No tengo certezas, cada vez tengo menos ideas generales. En todos los ámbitos desconfío de los teóricos, aquellos que miran el mundo con binoculares falsos, que sólo observan para verificar. No tengo otro compromiso que mi curiosidad. Tratando de estar lúcido, me contradigo. Me tomaron sucesivamente por un anarquista de derechas, por un izquierdista y por alguien nostálgico del pasado. Nunca encontraré una ideología, un sistema político que me dé satisfacción.
Pero tengo una profunda convicción: nunca estaré a favor del orden establecido. Malraux escribió: “Todo hombre activo y pesimista al mismo tiempo es o será fascista, a menos que tenga lealtad detrás de él”. Soy activo y pesimista, pero también sé a qué soy fiel: fue aquella mañana de enero de 1944 cuando vi al joven judío que estaba en mi clase levantarse a la entrada de la Gestapistas y estrecharle la mano a uno tras otro. el otro, mirándose a los ojos.

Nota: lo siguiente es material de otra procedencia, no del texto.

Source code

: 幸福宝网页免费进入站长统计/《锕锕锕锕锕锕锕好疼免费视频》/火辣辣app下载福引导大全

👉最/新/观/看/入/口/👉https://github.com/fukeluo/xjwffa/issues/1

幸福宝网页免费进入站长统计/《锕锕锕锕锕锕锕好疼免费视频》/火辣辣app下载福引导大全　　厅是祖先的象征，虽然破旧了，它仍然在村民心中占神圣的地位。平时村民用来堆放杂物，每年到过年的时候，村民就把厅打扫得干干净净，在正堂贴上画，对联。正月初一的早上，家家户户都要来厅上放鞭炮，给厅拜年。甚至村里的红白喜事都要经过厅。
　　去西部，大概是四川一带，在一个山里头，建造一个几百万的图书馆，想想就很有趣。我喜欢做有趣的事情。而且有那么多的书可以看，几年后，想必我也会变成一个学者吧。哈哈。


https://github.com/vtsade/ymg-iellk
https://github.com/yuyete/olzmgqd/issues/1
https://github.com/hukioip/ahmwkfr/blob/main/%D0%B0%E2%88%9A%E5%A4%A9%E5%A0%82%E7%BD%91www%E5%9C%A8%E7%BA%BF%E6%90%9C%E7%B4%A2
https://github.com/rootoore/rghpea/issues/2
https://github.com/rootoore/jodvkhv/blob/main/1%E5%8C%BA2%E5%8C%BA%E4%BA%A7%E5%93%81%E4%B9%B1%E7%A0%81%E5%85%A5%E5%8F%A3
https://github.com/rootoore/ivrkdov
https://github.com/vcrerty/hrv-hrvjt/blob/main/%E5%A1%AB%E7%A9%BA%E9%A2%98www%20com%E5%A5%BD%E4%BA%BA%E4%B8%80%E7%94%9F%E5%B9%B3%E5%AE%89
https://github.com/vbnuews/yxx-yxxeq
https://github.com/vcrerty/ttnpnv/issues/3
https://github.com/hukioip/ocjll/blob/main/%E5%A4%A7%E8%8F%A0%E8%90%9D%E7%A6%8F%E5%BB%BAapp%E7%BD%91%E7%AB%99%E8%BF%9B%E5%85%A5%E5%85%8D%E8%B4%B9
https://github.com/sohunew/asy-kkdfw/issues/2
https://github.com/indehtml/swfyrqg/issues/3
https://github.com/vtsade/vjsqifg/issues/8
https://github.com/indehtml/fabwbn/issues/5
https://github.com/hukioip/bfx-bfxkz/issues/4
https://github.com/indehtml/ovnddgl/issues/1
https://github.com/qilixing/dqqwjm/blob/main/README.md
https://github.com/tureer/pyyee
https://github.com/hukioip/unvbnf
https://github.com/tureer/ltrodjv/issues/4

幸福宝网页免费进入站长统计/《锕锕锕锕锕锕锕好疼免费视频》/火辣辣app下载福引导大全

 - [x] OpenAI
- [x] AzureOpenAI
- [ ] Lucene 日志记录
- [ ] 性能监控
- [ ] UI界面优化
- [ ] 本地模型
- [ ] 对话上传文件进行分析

Creo que la felicidad existe. Viene a fragmentos, momentos furtivos e intensos que paran nuestros relojes. Hay que saber robar estos momentos, como las anillas que intentábamos desenganchar con un palo en los caballitos de madera de nuestra infancia. Degas dijo: “Hay amor, hay trabajo. Y sólo tenemos un corazón...". Intento vivir entre mis películas, me tomo el tiempo para amar. Ahora tengo dos hijos y no me canso de mirarlos, de tocarlos. Y luego salgo de nuevo, me sumerjo en el trabajo. Con la ayuda de algunos cómplices, aislado, aislado del mundo, intento hacer realidad un sueño, las veinticuatro horas del día.
Cada película es una vida acortada. Y cuando se acaba, cuando de repente se cortan estos estrechos lazos que nos unían a los actores, a los técnicos, es como una muerte. La película se estrena en los cines, está disponible para todos. Dos horas de tu tiempo, dos años del nuestro. Extraña profesión.